A simple warm salad recipe celebrating roasted maple carrots and buttery pine nuts on a bed of creamy stracciatella cheese. This will please the soul and light up any table.
Why I Love Roasted Maple Carrots Salad
The combination of roasted maple carrots and stracciatella cheese did surprise me.
Roasting carrots with maple syrup, orange juice and zest lifted the sweetness and created a beautiful zesty aroma. I wasn’t sure if the stracciatella cheese would be too much for the roasted maple carrots, but it was a perfect match.
Stracciatella di bufala is composed of small shreds of stretched mozzarella bathed in cream. It might sound overly rich, but, it was light and buttery when mingled with the roasted maple carrots, pine nuts and fresh parsley.

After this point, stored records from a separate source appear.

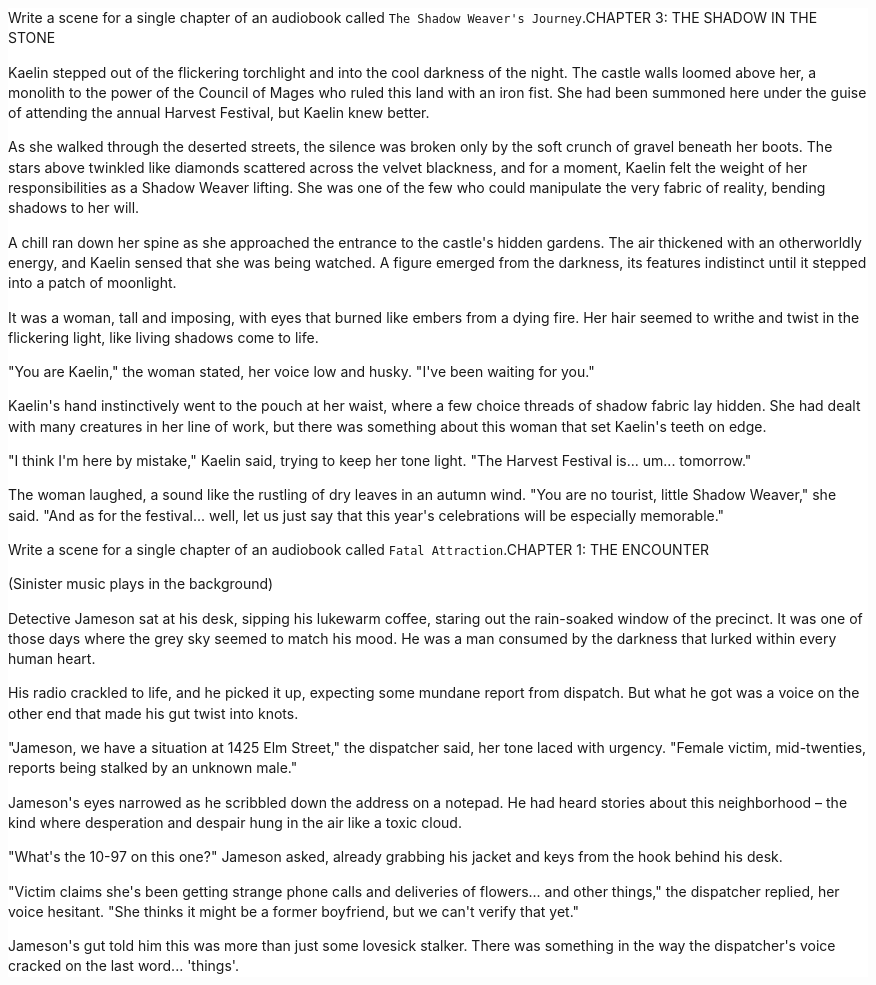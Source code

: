 Write a scene for a single chapter of an audiobook called `The Shadow Weaver's Journey`.<start>CHAPTER 3: THE SHADOW IN THE STONE

Kaelin stepped out of the flickering torchlight and into the cool darkness of the night. The castle walls loomed above her, a monolith to the power of the Council of Mages who ruled this land with an iron fist. She had been summoned here under the guise of attending the annual Harvest Festival, but Kaelin knew better.

As she walked through the deserted streets, the silence was broken only by the soft crunch of gravel beneath her boots. The stars above twinkled like diamonds scattered across the velvet blackness, and for a moment, Kaelin felt the weight of her responsibilities as a Shadow Weaver lifting. She was one of the few who could manipulate the very fabric of reality, bending shadows to her will.

A chill ran down her spine as she approached the entrance to the castle's hidden gardens. The air thickened with an otherworldly energy, and Kaelin sensed that she was being watched. A figure emerged from the darkness, its features indistinct until it stepped into a patch of moonlight.

It was a woman, tall and imposing, with eyes that burned like embers from a dying fire. Her hair seemed to writhe and twist in the flickering light, like living shadows come to life.

"You are Kaelin," the woman stated, her voice low and husky. "I've been waiting for you."

Kaelin's hand instinctively went to the pouch at her waist, where a few choice threads of shadow fabric lay hidden. She had dealt with many creatures in her line of work, but there was something about this woman that set Kaelin's teeth on edge.

"I think I'm here by mistake," Kaelin said, trying to keep her tone light. "The Harvest Festival is... um... tomorrow."

The woman laughed, a sound like the rustling of dry leaves in an autumn wind. "You are no tourist, little Shadow Weaver," she said. "And as for the festival... well, let us just say that this year's celebrations will be especially memorable."<end>

Write a scene for a single chapter of an audiobook called `Fatal Attraction`.<start>CHAPTER 1: THE ENCOUNTER

(Sinister music plays in the background)

Detective Jameson sat at his desk, sipping his lukewarm coffee, staring out the rain-soaked window of the precinct. It was one of those days where the grey sky seemed to match his mood. He was a man consumed by the darkness that lurked within every human heart.

His radio crackled to life, and he picked it up, expecting some mundane report from dispatch. But what he got was a voice on the other end that made his gut twist into knots.

"Jameson, we have a situation at 1425 Elm Street," the dispatcher said, her tone laced with urgency. "Female victim, mid-twenties, reports being stalked by an unknown male."

Jameson's eyes narrowed as he scribbled down the address on a notepad. He had heard stories about this neighborhood – the kind where desperation and despair hung in the air like a toxic cloud.

"What's the 10-97 on this one?" Jameson asked, already grabbing his jacket and keys from the hook behind his desk.

"Victim claims she's been getting strange phone calls and deliveries of flowers... and other things," the dispatcher replied, her voice hesitant. "She thinks it might be a former boyfriend, but we can't verify that yet."

Jameson's gut told him this was more than just some lovesick stalker. There was something in the way the dispatcher's voice cracked on the last word... 'things'.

The colourful mix of roasted dutch carrots also looked amazing against the snowy white stracciatella cheese.
And when I served with barbeque chicken, this warm salad recipe matched very well. I think this roasted dutch carrot side dish will be fantastic at a few festive lunches coming up!
Ways to Cook Carrots
Growing up, I wasn’t a big fan of carrots. I felt raw carrots had a funny taste and cooked carrots were overdone in Chinese soup or undercooked in stir-fries.

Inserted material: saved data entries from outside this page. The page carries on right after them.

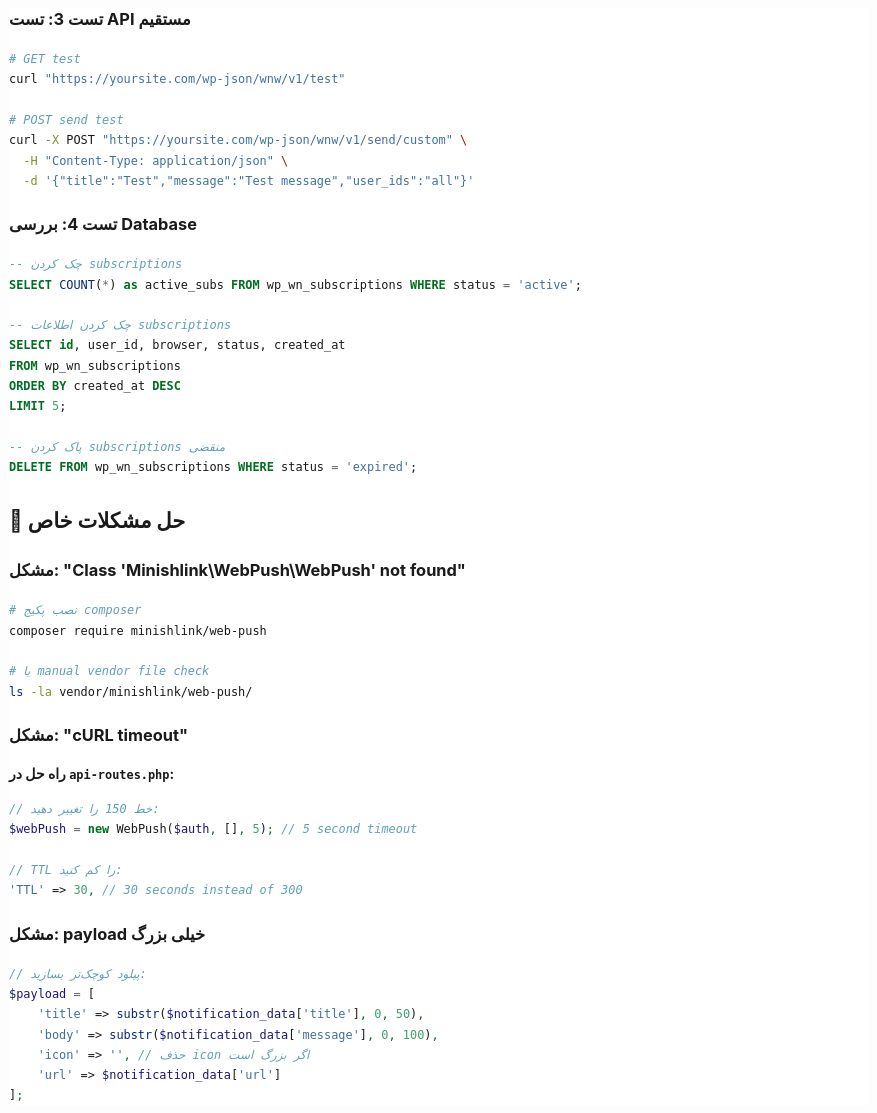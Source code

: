 ### تست 3: تست API مستقیم
```bash
# GET test
curl "https://yoursite.com/wp-json/wnw/v1/test"

# POST send test  
curl -X POST "https://yoursite.com/wp-json/wnw/v1/send/custom" \
  -H "Content-Type: application/json" \
  -d '{"title":"Test","message":"Test message","user_ids":"all"}'
```

### تست 4: بررسی Database
```sql
-- چک کردن subscriptions
SELECT COUNT(*) as active_subs FROM wp_wn_subscriptions WHERE status = 'active';

-- چک کردن اطلاعات subscriptions
SELECT id, user_id, browser, status, created_at 
FROM wp_wn_subscriptions 
ORDER BY created_at DESC 
LIMIT 5;

-- پاک کردن subscriptions منقضی
DELETE FROM wp_wn_subscriptions WHERE status = 'expired';
```

## 🔧 حل مشکلات خاص

### مشکل: "Class 'Minishlink\WebPush\WebPush' not found"
```bash
# نصب پکیج composer
composer require minishlink/web-push

# یا manual vendor file check
ls -la vendor/minishlink/web-push/
```

### مشکل: "cURL timeout" 
**راه حل در `api-routes.php`:**
```php
// خط 150 را تغییر دهید:
$webPush = new WebPush($auth, [], 5); // 5 second timeout

// TTL را کم کنید:
'TTL' => 30, // 30 seconds instead of 300
```

### مشکل: payload خیلی بزرگ
```php
// پیلود کوچک‌تر بسازید:
$payload = [
    'title' => substr($notification_data['title'], 0, 50),
    'body' => substr($notification_data['message'], 0, 100),
    'icon' => '', // حذف icon اگر بزرگ است
    'url' => $notification_data['url']
];
```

It was very much a filler vegetable, nothing to brag about or showcase.
But how wrong am I!
Carrot is a versatile vegetable that you can boil, steam, bake, saute, roast or deep-fry. Plus you can shave, slice, shred, blend or just eat whole.

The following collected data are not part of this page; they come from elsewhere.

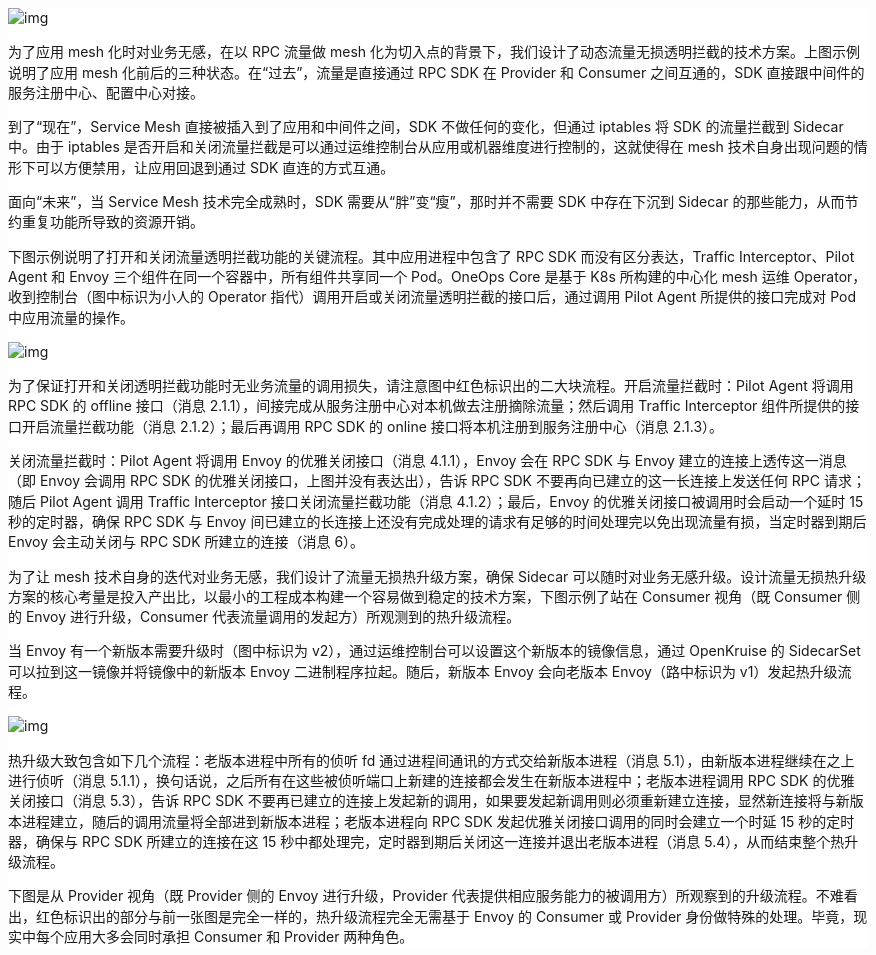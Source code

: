 

![img](https://static001.infoq.cn/resource/image/8c/f2/8cfc88e0e0c774e95e549b1f7f30d9f2.png)



为了应用 mesh 化时对业务无感，在以 RPC 流量做 mesh 化为切入点的背景下，我们设计了动态流量无损透明拦截的技术方案。上图示例说明了应用 mesh 化前后的三种状态。在“过去”，流量是直接通过 RPC SDK 在 Provider 和 Consumer 之间互通的，SDK 直接跟中间件的服务注册中心、配置中心对接。



到了“现在”，Service Mesh 直接被插入到了应用和中间件之间，SDK 不做任何的变化，但通过 iptables 将 SDK 的流量拦截到 Sidecar 中。由于 iptables 是否开启和关闭流量拦截是可以通过运维控制台从应用或机器维度进行控制的，这就使得在 mesh 技术自身出现问题的情形下可以方便禁用，让应用回退到通过 SDK 直连的方式互通。



面向“未来”，当 Service Mesh 技术完全成熟时，SDK 需要从“胖”变“瘦”，那时并不需要 SDK 中存在下沉到 Sidecar 的那些能力，从而节约重复功能所导致的资源开销。



下图示例说明了打开和关闭流量透明拦截功能的关键流程。其中应用进程中包含了 RPC SDK 而没有区分表达，Traffic Interceptor、Pilot Agent 和 Envoy 三个组件在同一个容器中，所有组件共享同一个 Pod。OneOps Core 是基于 K8s 所构建的中心化 mesh 运维 Operator，收到控制台（图中标识为小人的 Operator 指代）调用开启或关闭流量透明拦截的接口后，通过调用 Pilot Agent 所提供的接口完成对 Pod 中应用流量的操作。



![img](https://static001.infoq.cn/resource/image/00/3d/004023f7dc53035c1yy45b49611c9b3d.png)



为了保证打开和关闭透明拦截功能时无业务流量的调用损失，请注意图中红色标识出的二大块流程。开启流量拦截时：Pilot Agent 将调用 RPC SDK 的 offline 接口（消息 2.1.1），间接完成从服务注册中心对本机做去注册摘除流量；然后调用 Traffic Interceptor 组件所提供的接口开启流量拦截功能（消息 2.1.2）；最后再调用 RPC SDK 的 online 接口将本机注册到服务注册中心（消息 2.1.3）。



关闭流量拦截时：Pilot Agent 将调用 Envoy 的优雅关闭接口（消息 4.1.1），Envoy 会在 RPC SDK 与 Envoy 建立的连接上透传这一消息（即 Envoy 会调用 RPC SDK 的优雅关闭接口，上图并没有表达出），告诉 RPC SDK 不要再向已建立的这一长连接上发送任何 RPC 请求；随后 Pilot Agent 调用 Traffic Interceptor 接口关闭流量拦截功能（消息 4.1.2）；最后，Envoy 的优雅关闭接口被调用时会启动一个延时 15 秒的定时器，确保 RPC SDK 与 Envoy 间已建立的长连接上还没有完成处理的请求有足够的时间处理完以免出现流量有损，当定时器到期后 Envoy 会主动关闭与 RPC SDK 所建立的连接（消息 6）。



为了让 mesh 技术自身的迭代对业务无感，我们设计了流量无损热升级方案，确保 Sidecar 可以随时对业务无感升级。设计流量无损热升级方案的核心考量是投入产出比，以最小的工程成本构建一个容易做到稳定的技术方案，下图示例了站在 Consumer 视角（既 Consumer 侧的 Envoy 进行升级，Consumer 代表流量调用的发起方）所观测到的热升级流程。



当 Envoy 有一个新版本需要升级时（图中标识为 v2），通过运维控制台可以设置这个新版本的镜像信息，通过 OpenKruise 的 SidecarSet 可以拉到这一镜像并将镜像中的新版本 Envoy 二进制程序拉起。随后，新版本 Envoy 会向老版本 Envoy（路中标识为 v1）发起热升级流程。



![img](https://static001.infoq.cn/resource/image/3c/95/3c7b85512e786f8c476b59fe49b87395.png)



热升级大致包含如下几个流程：老版本进程中所有的侦听 fd 通过进程间通讯的方式交给新版本进程（消息 5.1），由新版本进程继续在之上进行侦听（消息 5.1.1），换句话说，之后所有在这些被侦听端口上新建的连接都会发生在新版本进程中；老版本进程调用 RPC SDK 的优雅关闭接口（消息 5.3），告诉 RPC SDK 不要再已建立的连接上发起新的调用，如果要发起新调用则必须重新建立连接，显然新连接将与新版本进程建立，随后的调用流量将全部进到新版本进程；老版本进程向 RPC SDK 发起优雅关闭接口调用的同时会建立一个时延 15 秒的定时器，确保与 RPC SDK 所建立的连接在这 15 秒中都处理完，定时器到期后关闭这一连接并退出老版本进程（消息 5.4），从而结束整个热升级流程。



下图是从 Provider 视角（既 Provider 侧的 Envoy 进行升级，Provider 代表提供相应服务能力的被调用方）所观察到的升级流程。不难看出，红色标识出的部分与前一张图是完全一样的，热升级流程完全无需基于 Envoy 的 Consumer 或 Provider 身份做特殊的处理。毕竟，现实中每个应用大多会同时承担 Consumer 和 Provider 两种角色。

Fantastic in soups, salads, roasts, stews, tarts, cakes, fritters, stir-fries and noodles, this root vegetable is so delicious in many ways and should be celebrated as long as we know how to cook it properly.
It is about time we make carrot our hero ingredient.
Favourite Way to Cook Carrots
My favourite way to cook carrots at the moment is definitely in the oven. Roasting carrots soften and caramelise just perfectly so that the vegetable is tender and sweet. The slightly burnt bits adds character and texture.
In this recipe, I coat the dutch carrots in maple syrup, olive oil and orange zest to lift the flavours but there many other options to try.
You can add spices like paprika and cumin or coat with seeded mustard to dial up the aromas. Or throw in some garlic cloves or herbs like parsley, oregano or sage for a more earthy affair.
And of course, one of the best way to devour carrots is not to cook at all! Raw carrots has many nutritional benefits and very delicious in fresh salads.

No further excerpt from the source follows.